» Goal of the exercise
Starting with the line containing "你想通了么？其实就这么回事。" and going on through the line containing "想明白了么？我从来没有说过我", return the lines of the data below exactly, and only those.

» The data
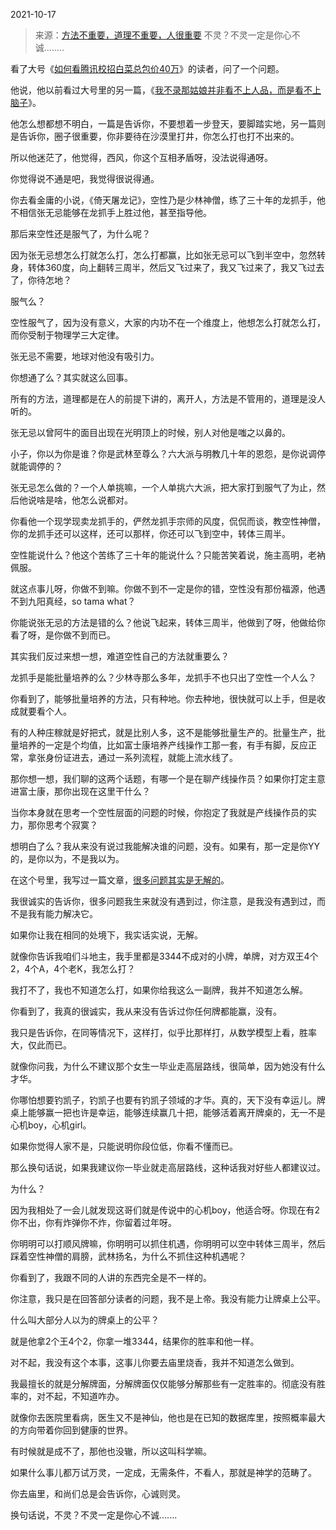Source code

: 2021-10-17

> 来源：[方法不重要，道理不重要，人很重要](http://mp.weixin.qq.com/s?__biz=MzU3NDc5Nzc0NQ==&mid=2247507992&idx=1&sn=d40af8cfe0a53bf9df02ceb9a5c78b3d&chksm=fd2e02c6ca598bd08e0a34de341a2227d3cb80d7fe637297f9b1f54ef02bec508ed257544fe7&scene=27#wechat_redirect)
> 不灵？不灵一定是你心不诚........​

看了大号《[如何看腾讯校招白菜总包价40万](http://mp.weixin.qq.com/s?__biz=MzU0MjYwNDU2Mw==&mid=2247501596&idx=1&sn=62fe1b014bbbd334a3153768618d1eea&chksm=fb1aab60cc6d22767161eb80adfa51451257ad104c7bb763bf0f9ed2c5ddc03fad3d76d91b26&scene=21#wechat_redirect)》的读者，问了一个问题。  

  

他说，他以前看过大号里的另一篇，《[我不录那姑娘并非看不上人品，而是看不上脑子](https://mp.weixin.qq.com/s?__biz=MzU0MjYwNDU2Mw==&mid=2247500675&idx=2&sn=9d9f21442653bb1e2b5e79dcbc933474&chksm=fb1aafffcc6d26e98da9066b384039b5cb786ac031228c7a816843bccba65c0a10ed3584370a&token=773774202&lang=zh_CN&scene=21#wechat_redirect)》。

  

他怎么想都想不明白，一篇是告诉你，不要想着一步登天，要脚踏实地，另一篇则是告诉你，圈子很重要，你非要待在沙漠里打井，你怎么打也打不出来的。

  

所以他迷茫了，他觉得，西风，你这个互相矛盾呀，没法说得通呀。  

  

你觉得说不通是吧，我觉得很说得通。  

  

你去看金庸的小说，《倚天屠龙记》，空性乃是少林神僧，练了三十年的龙抓手，他不相信张无忌能够在龙抓手上胜过他，甚至指导他。

  

那后来空性还是服气了，为什么呢？  

  

因为张无忌想怎么打就怎么打，怎么打都赢，比如张无忌可以飞到半空中，忽然转身，转体360度，向上翻转三周半，然后又飞过来了，我又飞过来了，我又飞过去了，你待怎地？

  

服气么？

  

空性服气了，因为没有意义，大家的内功不在一个维度上，他想怎么打就怎么打，而你受制于物理学三大定律。  

  

张无忌不需要，地球对他没有吸引力。  

  

你想通了么？其实就这么回事。  

  

所有的方法，道理都是在人的前提下讲的，离开人，方法是不管用的，道理是没人听的。  

  

张无忌以曾阿牛的面目出现在光明顶上的时候，别人对他是嗤之以鼻的。

  

小子，你以为你是谁？你是武林至尊么？六大派与明教几十年的恩怨，是你说调停就能调停的？

  

张无忌怎么做的？一个人单挑嘛，一个人单挑六大派，把大家打到服气了为止，然后他说啥是啥，他怎么说都对。  

  

你看他一个现学现卖龙抓手的，俨然龙抓手宗师的风度，侃侃而谈，教空性神僧，你的龙抓手还可以这样，还可以那样，你还可以飞到空中，转体三周半。  

  

空性能说什么？他这个苦练了三十年的能说什么？只能苦笑着说，施主高明，老衲佩服。

  

就这点事儿呀，你做不到嘛。你做不到不一定是你的错，空性没有那份福源，他遇不到九阳真经，so tama what？  

  

你能说张无忌的方法是错的么？他说飞起来，转体三周半，他做到了呀，他做给你看了呀，是你做不到而已。

  

其实我们反过来想一想，难道空性自己的方法就重要么？  

  

龙抓手是能批量培养的么？少林寺那么多年，龙抓手不也只出了空性一个人么？

  

你看到了，能够批量培养的方法，只有种地。你去种地，很快就可以上手，但是收成就要看个人。  

  

有的人种庄稼就是好把式，就是比别人多，这不是能够批量生产的。批量生产，批量培养的一定是个均值，比如富士康培养产线操作工那一套，有手有脚，反应正常，拿张身份证进去，通过一系列流程，就能上流水线了。

  

那你想一想，我们聊的这两个话题，有哪一个是在聊产线操作员？如果你打定主意进富士康，那你出现在这里干什么？  

  

当你本身就在思考一个空性层面的问题的时候，你抱定了我就是产线操作员的实力，那你思考个寂寞？  

  

想明白了么？我从来没有说过我能解决谁的问题，没有。如果有，那一定是你YY的，是你以为，不是我以为。

  

在这个号里，我写过一篇文章，[很多问题其实是无解的](http://mp.weixin.qq.com/s?__biz=MzU3NDc5Nzc0NQ==&mid=2247507611&idx=1&sn=44ba41a6efc1cdf7f8cb3c24d66188c3&chksm=fd2e7c45ca59f5539ce2b3667c1af0ae404d4a9b9d6f0a59c040e4e8bcf70869512f4059a33b&scene=21#wechat_redirect)。  

  

我很诚实的告诉你，很多问题我生来就没有遇到过，你注意，是我没有遇到过，而不是我有能力解决它。

  

如果你让我在相同的处境下，我实话实说，无解。

  

就像你告诉我咱们斗地主，我手里都是3344不成对的小牌，单牌，对方双王4个2，4个A，4个老K，我怎么打？  

  

我打不了，我也不知道怎么打，如果你给我这么一副牌，我并不知道怎么解。

  

你看到了，我真的很诚实，我从来没有告诉过你任何牌都能赢，没有。  

  

我只是告诉你，在同等情况下，这样打，似乎比那样打，从数学模型上看，胜率大，仅此而已。

  

就像你问我，为什么不建议那个女生一毕业走高层路线，很简单，因为她没有什么才华。  

  

你哪怕想要钓凯子，钓凯子也要有钓凯子领域的才华。真的，天下没有幸运儿。牌桌上能够赢一把也许是幸运，能够连续赢几十把，能够活着离开牌桌的，无一不是心机boy，心机girl。  

  

如果你觉得人家不是，只能说明你段位低，你看不懂而已。

  

那么换句话说，如果我建议你一毕业就走高层路线，这种话我对好些人都建议过。  

  

为什么？

  

因为我相处了一会儿就发现这哥们就是传说中的心机boy，他适合呀。你现在有2你不出，你有炸弹你不炸，你留着过年呀。

  

你明明可以打顺风牌嘛，你明明可以抓住机遇，你明明可以空中转体三周半，然后踩着空性神僧的肩膀，武林扬名，为什么不抓住这种机遇呢？  

  

你看到了，我跟不同的人讲的东西完全是不一样的。  

  

你注意，我只是在回答部分读者的问题，我不是上帝。我没有能力让牌桌上公平。  

  

什么叫大部分人以为的牌桌上的公平？

  

就是他拿2个王4个2，你拿一堆3344，结果你的胜率和他一样。

  

对不起，我没有这个本事，这事儿你要去庙里烧香，我并不知道怎么做到。  

  

我最擅长的就是分解牌面，分解牌面仅仅能够分解那些有一定胜率的。彻底没有胜率的，对不起，不知道咋办。

  

就像你去医院里看病，医生又不是神仙，他也是在已知的数据库里，按照概率最大的方向带着你回到健康的世界。  

  

有时候就是成不了，那他也没辙，所以这叫科学嘛。  

  

如果什么事儿都万试万灵，一定成，无需条件，不看人，那就是神学的范畴了。

  

你去庙里，和尚们总是会告诉你，心诚则灵。

  

换句话说，不灵？不灵一定是你心不诚.......

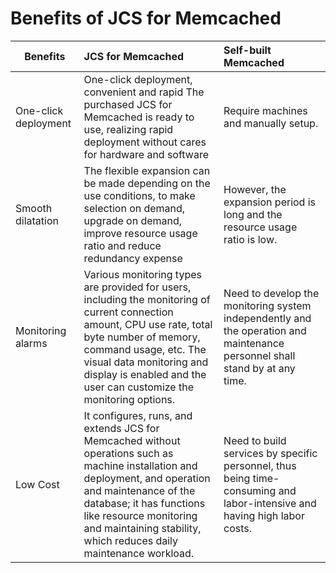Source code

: # Benefits of JCS for Memcached
Benefits|JCS for Memcached 	|Self-built Memcached
---|:--|:---
One-click deployment |	 One-click deployment, convenient and rapid The purchased JCS for Memcached is ready to use, realizing rapid deployment without cares for hardware and software	|Require machines and manually setup.
Smooth dilatation	|The flexible expansion can be made depending on the use conditions, to make selection on demand, upgrade on demand, improve resource usage ratio and reduce redundancy expense|	However, the expansion period is long and the resource usage ratio is low.
Monitoring alarms|	Various monitoring types are provided for users, including the monitoring of current connection amount, CPU use rate, total byte number of memory, command usage, etc. The visual data monitoring and display is enabled and the user can customize the monitoring options.	|Need to develop the monitoring system independently and the operation and maintenance personnel shall stand by at any time.
Low Cost	|It configures, runs, and extends JCS for Memcached without operations such as machine installation and deployment, and operation and maintenance of the database; it has functions like resource monitoring and maintaining stability, which reduces daily maintenance workload.	|Need to build services by specific personnel, thus being time-consuming and labor-intensive and having high labor costs.
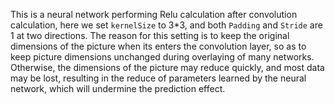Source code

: ﻿This is a neural network performing Relu calculation after convolution calculation, here we set `kernelSize` to 3*3, and both `Padding` and `Stride` are 1 at two directions. The reason for this setting is to keep the original dimensions of the picture when its enters the convolution layer, so as to keep picture dimensions unchanged during overlaying of many networks. Otherwise, the dimensions of the picture may reduce quickly, and most data may be lost, resulting in the reduce of parameters learned by the neural network, which will undermine the prediction effect. 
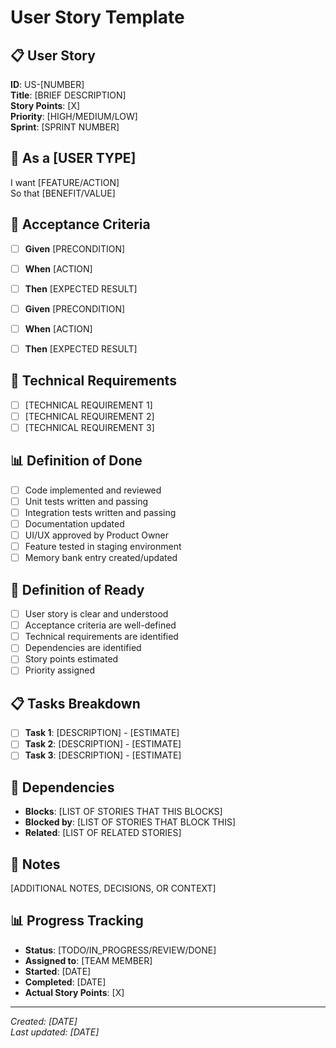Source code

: # User Story Template

## 📋 User Story
**ID**: US-[NUMBER]  
**Title**: [BRIEF DESCRIPTION]  
**Story Points**: [X]  
**Priority**: [HIGH/MEDIUM/LOW]  
**Sprint**: [SPRINT NUMBER]

## 👤 As a [USER TYPE]
I want [FEATURE/ACTION]  
So that [BENEFIT/VALUE]

## 📝 Acceptance Criteria
- [ ] **Given** [PRECONDITION]
- [ ] **When** [ACTION]
- [ ] **Then** [EXPECTED RESULT]

- [ ] **Given** [PRECONDITION]
- [ ] **When** [ACTION]
- [ ] **Then** [EXPECTED RESULT]

## 🔧 Technical Requirements
- [ ] [TECHNICAL REQUIREMENT 1]
- [ ] [TECHNICAL REQUIREMENT 2]
- [ ] [TECHNICAL REQUIREMENT 3]

## 📊 Definition of Done
- [ ] Code implemented and reviewed
- [ ] Unit tests written and passing
- [ ] Integration tests written and passing
- [ ] Documentation updated
- [ ] UI/UX approved by Product Owner
- [ ] Feature tested in staging environment
- [ ] Memory bank entry created/updated

## 🎯 Definition of Ready
- [ ] User story is clear and understood
- [ ] Acceptance criteria are well-defined
- [ ] Technical requirements are identified
- [ ] Dependencies are identified
- [ ] Story points estimated
- [ ] Priority assigned

## 📋 Tasks Breakdown
- [ ] **Task 1**: [DESCRIPTION] - [ESTIMATE]
- [ ] **Task 2**: [DESCRIPTION] - [ESTIMATE]
- [ ] **Task 3**: [DESCRIPTION] - [ESTIMATE]

## 🔗 Dependencies
- **Blocks**: [LIST OF STORIES THAT THIS BLOCKS]
- **Blocked by**: [LIST OF STORIES THAT BLOCK THIS]
- **Related**: [LIST OF RELATED STORIES]

## 📝 Notes
[ADDITIONAL NOTES, DECISIONS, OR CONTEXT]

## 📊 Progress Tracking
- **Status**: [TODO/IN_PROGRESS/REVIEW/DONE]
- **Assigned to**: [TEAM MEMBER]
- **Started**: [DATE]
- **Completed**: [DATE]
- **Actual Story Points**: [X]

---
*Created: [DATE]*  
*Last updated: [DATE]*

» Expected answer
你想通了么？其实就这么回事。  

  

所有的方法，道理都是在人的前提下讲的，离开人，方法是不管用的，道理是没人听的。  

  

张无忌以曾阿牛的面目出现在光明顶上的时候，别人对他是嗤之以鼻的。

  

小子，你以为你是谁？你是武林至尊么？六大派与明教几十年的恩怨，是你说调停就能调停的？

  

张无忌怎么做的？一个人单挑嘛，一个人单挑六大派，把大家打到服气了为止，然后他说啥是啥，他怎么说都对。  

  

你看他一个现学现卖龙抓手的，俨然龙抓手宗师的风度，侃侃而谈，教空性神僧，你的龙抓手还可以这样，还可以那样，你还可以飞到空中，转体三周半。  

  

空性能说什么？他这个苦练了三十年的能说什么？只能苦笑着说，施主高明，老衲佩服。

  

就这点事儿呀，你做不到嘛。你做不到不一定是你的错，空性没有那份福源，他遇不到九阳真经，so tama what？  

  

你能说张无忌的方法是错的么？他说飞起来，转体三周半，他做到了呀，他做给你看了呀，是你做不到而已。

  

其实我们反过来想一想，难道空性自己的方法就重要么？  

  

龙抓手是能批量培养的么？少林寺那么多年，龙抓手不也只出了空性一个人么？

  

你看到了，能够批量培养的方法，只有种地。你去种地，很快就可以上手，但是收成就要看个人。  

  

有的人种庄稼就是好把式，就是比别人多，这不是能够批量生产的。批量生产，批量培养的一定是个均值，比如富士康培养产线操作工那一套，有手有脚，反应正常，拿张身份证进去，通过一系列流程，就能上流水线了。

  

那你想一想，我们聊的这两个话题，有哪一个是在聊产线操作员？如果你打定主意进富士康，那你出现在这里干什么？  

  

当你本身就在思考一个空性层面的问题的时候，你抱定了我就是产线操作员的实力，那你思考个寂寞？  

  

想明白了么？我从来没有说过我能解决谁的问题，没有。如果有，那一定是你YY的，是你以为，不是我以为。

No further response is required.